** DATA FOR THE TASK follows **
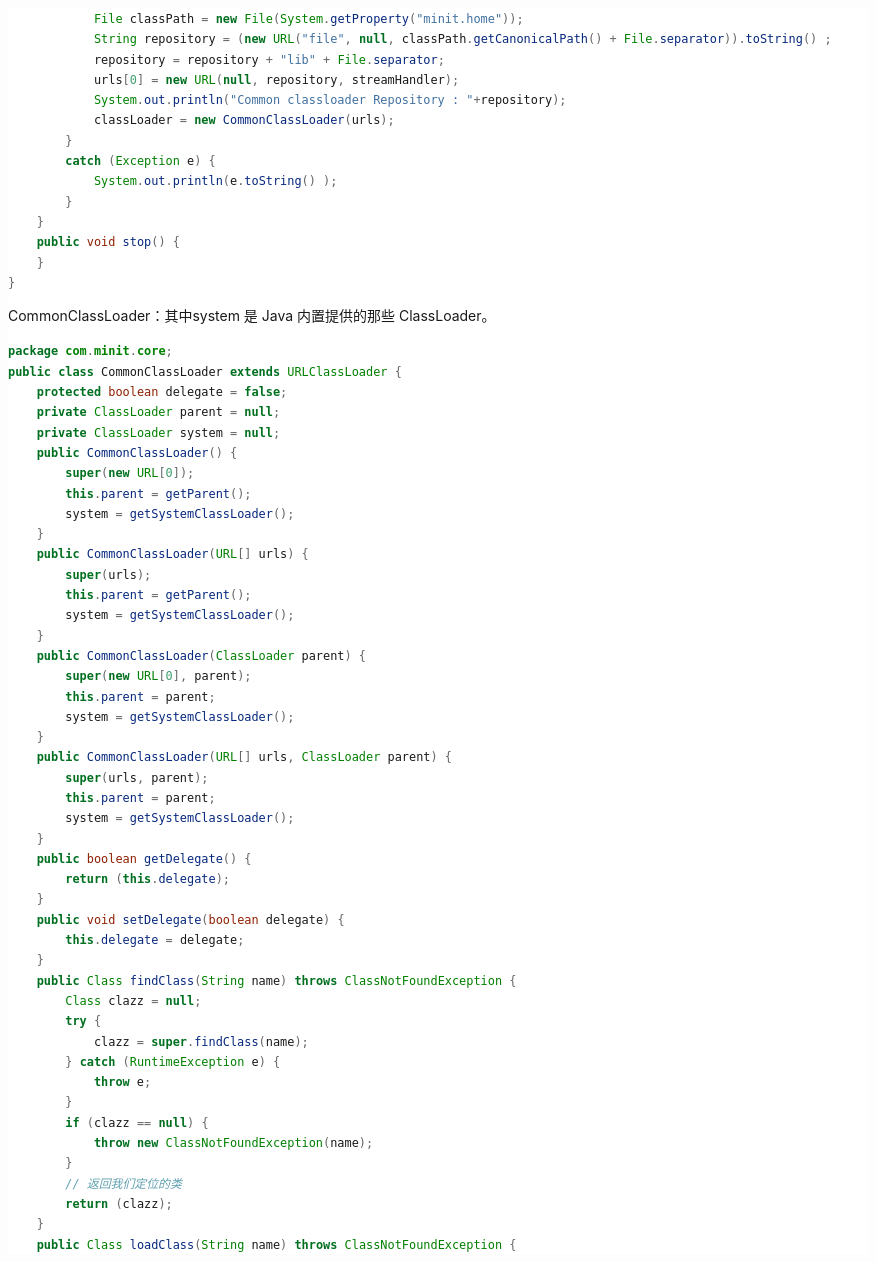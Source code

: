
 ```java
            File classPath = new File(System.getProperty("minit.home"));
            String repository = (new URL("file", null, classPath.getCanonicalPath() + File.separator)).toString() ;
            repository = repository + "lib" + File.separator;
            urls[0] = new URL(null, repository, streamHandler);
            System.out.println("Common classloader Repository : "+repository);
            classLoader = new CommonClassLoader(urls);
        }
        catch (Exception e) {
            System.out.println(e.toString() );
        }
    }
    public void stop() {
    }
}
```

CommonClassLoader：其中system 是 Java 内置提供的那些 ClassLoader。
```java
package com.minit.core;
public class CommonClassLoader extends URLClassLoader {
    protected boolean delegate = false;
    private ClassLoader parent = null;
    private ClassLoader system = null;
    public CommonClassLoader() {
        super(new URL[0]);
        this.parent = getParent();
        system = getSystemClassLoader();
    }
    public CommonClassLoader(URL[] urls) {
        super(urls);
        this.parent = getParent();
        system = getSystemClassLoader();
    }
    public CommonClassLoader(ClassLoader parent) {
        super(new URL[0], parent);
        this.parent = parent;
        system = getSystemClassLoader();
    }
    public CommonClassLoader(URL[] urls, ClassLoader parent) {
        super(urls, parent);
        this.parent = parent;
        system = getSystemClassLoader();
    }
    public boolean getDelegate() {
        return (this.delegate);
    }
    public void setDelegate(boolean delegate) {
        this.delegate = delegate;
    }
    public Class findClass(String name) throws ClassNotFoundException {
        Class clazz = null;
        try {
            clazz = super.findClass(name);
        } catch (RuntimeException e) {
            throw e;
        }
        if (clazz == null) {
            throw new ClassNotFoundException(name);
        }
        // 返回我们定位的类
        return (clazz);
    }
    public Class loadClass(String name) throws ClassNotFoundException {
```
** End of DATA FOR THE TASK **
ASSIGNED TASK:
Lines holding "println" are the ones to copy; find all of them in the listing.

RESULT FOR THIS EXERCISE:
            System.out.println("Common classloader Repository : "+repository);
            System.out.println(e.toString() );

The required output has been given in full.